Find out how many lines of the listing below include "再去唱歌" and report only that number.

Start of Task inputs

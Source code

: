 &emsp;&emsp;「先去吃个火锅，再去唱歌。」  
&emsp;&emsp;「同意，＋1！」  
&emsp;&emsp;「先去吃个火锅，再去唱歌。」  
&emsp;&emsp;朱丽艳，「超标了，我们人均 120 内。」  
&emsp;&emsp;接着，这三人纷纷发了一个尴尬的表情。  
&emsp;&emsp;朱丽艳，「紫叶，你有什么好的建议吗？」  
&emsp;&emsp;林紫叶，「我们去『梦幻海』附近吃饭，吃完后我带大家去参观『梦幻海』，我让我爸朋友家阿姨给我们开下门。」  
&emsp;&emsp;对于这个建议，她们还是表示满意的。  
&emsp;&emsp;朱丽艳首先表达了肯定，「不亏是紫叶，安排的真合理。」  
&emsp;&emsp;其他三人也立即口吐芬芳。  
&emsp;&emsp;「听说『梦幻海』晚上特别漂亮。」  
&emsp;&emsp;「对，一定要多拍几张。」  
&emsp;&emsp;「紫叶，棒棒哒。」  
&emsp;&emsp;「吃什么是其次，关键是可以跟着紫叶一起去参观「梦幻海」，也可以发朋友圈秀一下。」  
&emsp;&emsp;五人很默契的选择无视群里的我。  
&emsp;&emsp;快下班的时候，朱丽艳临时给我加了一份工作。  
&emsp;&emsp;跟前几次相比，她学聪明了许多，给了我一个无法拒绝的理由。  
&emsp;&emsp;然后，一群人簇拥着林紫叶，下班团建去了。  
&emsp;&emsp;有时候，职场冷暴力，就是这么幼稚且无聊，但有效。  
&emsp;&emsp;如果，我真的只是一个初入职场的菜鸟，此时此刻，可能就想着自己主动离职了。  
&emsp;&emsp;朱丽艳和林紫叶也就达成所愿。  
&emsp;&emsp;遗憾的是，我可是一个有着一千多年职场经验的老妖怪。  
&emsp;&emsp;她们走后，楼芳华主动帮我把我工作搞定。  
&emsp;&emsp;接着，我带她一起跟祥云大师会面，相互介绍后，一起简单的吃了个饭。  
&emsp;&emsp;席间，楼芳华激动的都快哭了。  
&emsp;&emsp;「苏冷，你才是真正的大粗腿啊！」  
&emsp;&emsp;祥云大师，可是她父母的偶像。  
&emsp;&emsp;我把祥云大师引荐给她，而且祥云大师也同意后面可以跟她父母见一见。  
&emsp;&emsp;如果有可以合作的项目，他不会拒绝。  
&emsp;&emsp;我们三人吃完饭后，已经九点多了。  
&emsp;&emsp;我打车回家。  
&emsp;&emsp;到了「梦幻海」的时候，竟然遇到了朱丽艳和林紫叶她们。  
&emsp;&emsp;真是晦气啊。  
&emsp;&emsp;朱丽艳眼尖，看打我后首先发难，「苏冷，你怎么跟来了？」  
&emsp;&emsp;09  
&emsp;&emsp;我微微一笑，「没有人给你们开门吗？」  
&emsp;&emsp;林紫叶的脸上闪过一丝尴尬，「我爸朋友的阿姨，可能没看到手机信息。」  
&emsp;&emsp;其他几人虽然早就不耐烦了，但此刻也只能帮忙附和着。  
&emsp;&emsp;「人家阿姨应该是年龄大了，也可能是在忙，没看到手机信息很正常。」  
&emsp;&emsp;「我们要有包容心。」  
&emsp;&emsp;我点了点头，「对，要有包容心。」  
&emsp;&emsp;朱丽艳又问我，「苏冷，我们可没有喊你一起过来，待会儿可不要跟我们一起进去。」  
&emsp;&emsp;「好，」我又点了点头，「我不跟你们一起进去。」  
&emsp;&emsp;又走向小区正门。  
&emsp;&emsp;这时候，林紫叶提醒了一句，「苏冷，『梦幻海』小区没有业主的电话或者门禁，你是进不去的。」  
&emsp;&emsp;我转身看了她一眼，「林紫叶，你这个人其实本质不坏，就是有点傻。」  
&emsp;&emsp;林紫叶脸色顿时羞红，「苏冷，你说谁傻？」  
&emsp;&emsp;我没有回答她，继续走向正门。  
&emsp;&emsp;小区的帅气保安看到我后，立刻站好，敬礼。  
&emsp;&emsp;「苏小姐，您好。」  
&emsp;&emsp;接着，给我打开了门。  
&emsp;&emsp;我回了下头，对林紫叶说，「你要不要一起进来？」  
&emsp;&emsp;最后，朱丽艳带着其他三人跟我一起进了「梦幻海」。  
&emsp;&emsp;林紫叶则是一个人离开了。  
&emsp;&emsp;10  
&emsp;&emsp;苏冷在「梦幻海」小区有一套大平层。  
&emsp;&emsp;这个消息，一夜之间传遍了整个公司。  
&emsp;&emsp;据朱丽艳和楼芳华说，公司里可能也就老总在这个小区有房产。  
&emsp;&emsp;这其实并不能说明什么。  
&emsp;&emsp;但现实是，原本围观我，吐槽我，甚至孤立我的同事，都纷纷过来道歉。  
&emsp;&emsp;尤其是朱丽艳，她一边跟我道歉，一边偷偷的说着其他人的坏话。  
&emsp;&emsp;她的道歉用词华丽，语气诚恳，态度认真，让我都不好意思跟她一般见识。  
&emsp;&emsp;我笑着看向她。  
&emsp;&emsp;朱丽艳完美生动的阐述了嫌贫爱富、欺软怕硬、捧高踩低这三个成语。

End of Task inputs

Response area
2